• [Exercise]:
Return, without pictures, the lines from the start of the data through the one that contains "### Compare and".

● ● ● ●

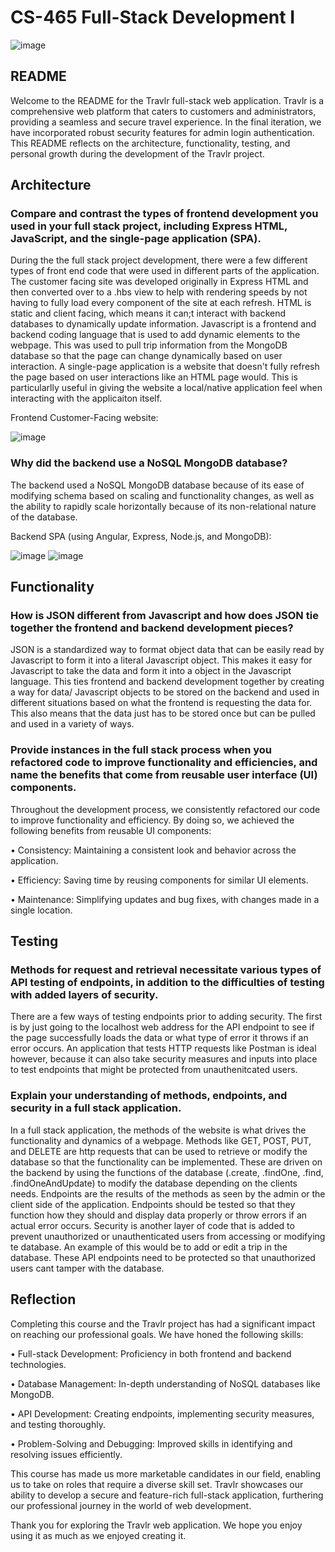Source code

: # **CS-465 Full-Stack Development I**

![image](https://github.com/RBuono86/CS-465/assets/107370210/0eeebea1-ad02-4fb5-afe8-a169b2997154)

## README
Welcome to the README for the Travlr full-stack web application. Travlr is a comprehensive web platform that caters to customers and administrators, providing a seamless and secure travel experience. In the final iteration, we have incorporated robust security features for admin login authentication. This README reflects on the architecture, functionality, testing, and personal growth during the development of the Travlr project.


## Architecture

### Compare and contrast the types of frontend development you used in your full stack project, including Express HTML, JavaScript, and the single-page application (SPA).
During the the full stack project development, there were a few different types of front end code that were used in different parts of the application. The customer facing site was developed originally in Express HTML and then converted over to a .hbs view to help with rendering speeds by not having to fully load every component of the site at each refresh. HTML is static and client facing, which means it can;t interact with backend databases to dynamically update information. Javascript is a frontend and backend coding language that is used to add dynamic elements to the webpage. This was used to pull trip information from the MongoDB database so that the page can change dynamically based on user interaction. A single-page application is a website that doesn't fully refresh the page based on user interactions like an HTML page would. This is particularlly useful in giving the website a local/native application feel when interacting with the applicaiton itself.

Frontend Customer-Facing website:

![image](https://github.com/RBuono86/CS-465/assets/107370210/f9f85abe-a884-4ec8-bcd6-fa7c9e0f9bdb)

### Why did the backend use a NoSQL MongoDB database?
The backend used a NoSQL MongoDB database because of its ease of modifying schema based on scaling and functionality changes, as well as the ability to rapidly scale horizontally because of its non-relational nature of the database.

Backend SPA (using Angular, Express, Node.js, and MongoDB):

![image](https://github.com/RBuono86/CS-465/assets/107370210/dfb1b783-a5c5-4cb6-89de-fb8ad3456400)
![image](https://github.com/RBuono86/CS-465/assets/107370210/8e2961eb-fbfd-4379-bff0-3e1b0b2d65c3)

## Functionality

### How is JSON different from Javascript and how does JSON tie together the frontend and backend development pieces?
JSON is a standardized way to format object data that can be easily read by Javascript to form it into a literal Javascript object. This makes it easy for Javascript to take the data and form it into a object in the Javascript language. This ties frontend and backend development together by creating a way for data/ Javascript objects to be stored on the backend and used in different situations based on what the frontend is requesting the data for. This also means that the data just has to be stored once but can be pulled and used in a variety of ways.

### Provide instances in the full stack process when you refactored code to improve functionality and efficiencies, and name the benefits that come from reusable user interface (UI) components.
Throughout the development process, we consistently refactored our code to improve functionality and efficiency. By doing so, we achieved the following benefits from reusable UI components:

• Consistency: Maintaining a consistent look and behavior across the application.

• Efficiency: Saving time by reusing components for similar UI elements.

• Maintenance: Simplifying updates and bug fixes, with changes made in a single location.

## Testing

### Methods for request and retrieval necessitate various types of API testing of endpoints, in addition to the difficulties of testing with added layers of security.
There are a few ways of testing endpoints prior to adding security. The first is by just going to the localhost web address for the API endpoint to see if the page successfully loads the data or what type of error it throws if an error occurs. An application that tests HTTP requests like Postman is ideal however, because it can also take security measures and inputs into place to test endpoints that might be protected from unauthenitcated users.

### Explain your understanding of methods, endpoints, and security in a full stack application.
In a full stack application, the methods of the website is what drives the functionality and dynamics of a webpage. Methods like GET, POST, PUT, and DELETE are http requests that can be used to retrieve or modify the database so that the functionality can be implemented. These are driven on the backend by using the functions of the database (.create, .findOne, .find, .findOneAndUpdate) to modify the database depending on the clients needs. Endpoints are the results of the methods as seen by the admin or the client side of the application. Endpoints should be tested so that they function how they should and display data properly or throw errors if an actual error occurs. Security is another layer of code that is added to prevent unauthorized or unauthenticated users from accessing or modifying te database. An example of this would be to add or edit a trip in the database. These API endpoints need to be protected so that unauthorized users cant tamper with the database.

## Reflection
Completing this course and the Travlr project has had a significant impact on reaching our professional goals. We have honed the following skills:

• Full-stack Development: Proficiency in both frontend and backend technologies.

• Database Management: In-depth understanding of NoSQL databases like MongoDB.

• API Development: Creating endpoints, implementing security measures, and testing thoroughly.

• Problem-Solving and Debugging: Improved skills in identifying and resolving issues efficiently.

This course has made us more marketable candidates in our field, enabling us to take on roles that require a diverse skill set. Travlr showcases our ability to develop a secure and feature-rich full-stack application, furthering our professional journey in the world of web development.

Thank you for exploring the Travlr web application. We hope you enjoy using it as much as we enjoyed creating it.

● ● ● ●

• [Solution for this exercise]:
Source code

: # **CS-465 Full-Stack Development I**

![image](https://github.com/RBuono86/CS-465/assets/107370210/0eeebea1-ad02-4fb5-afe8-a169b2997154)

## README
Welcome to the README for the Travlr full-stack web application. Travlr is a comprehensive web platform that caters to customers and administrators, providing a seamless and secure travel experience. In the final iteration, we have incorporated robust security features for admin login authentication. This README reflects on the architecture, functionality, testing, and personal growth during the development of the Travlr project.


## Architecture

### Compare and contrast the types of frontend development you used in your full stack project, including Express HTML, JavaScript, and the single-page application (SPA).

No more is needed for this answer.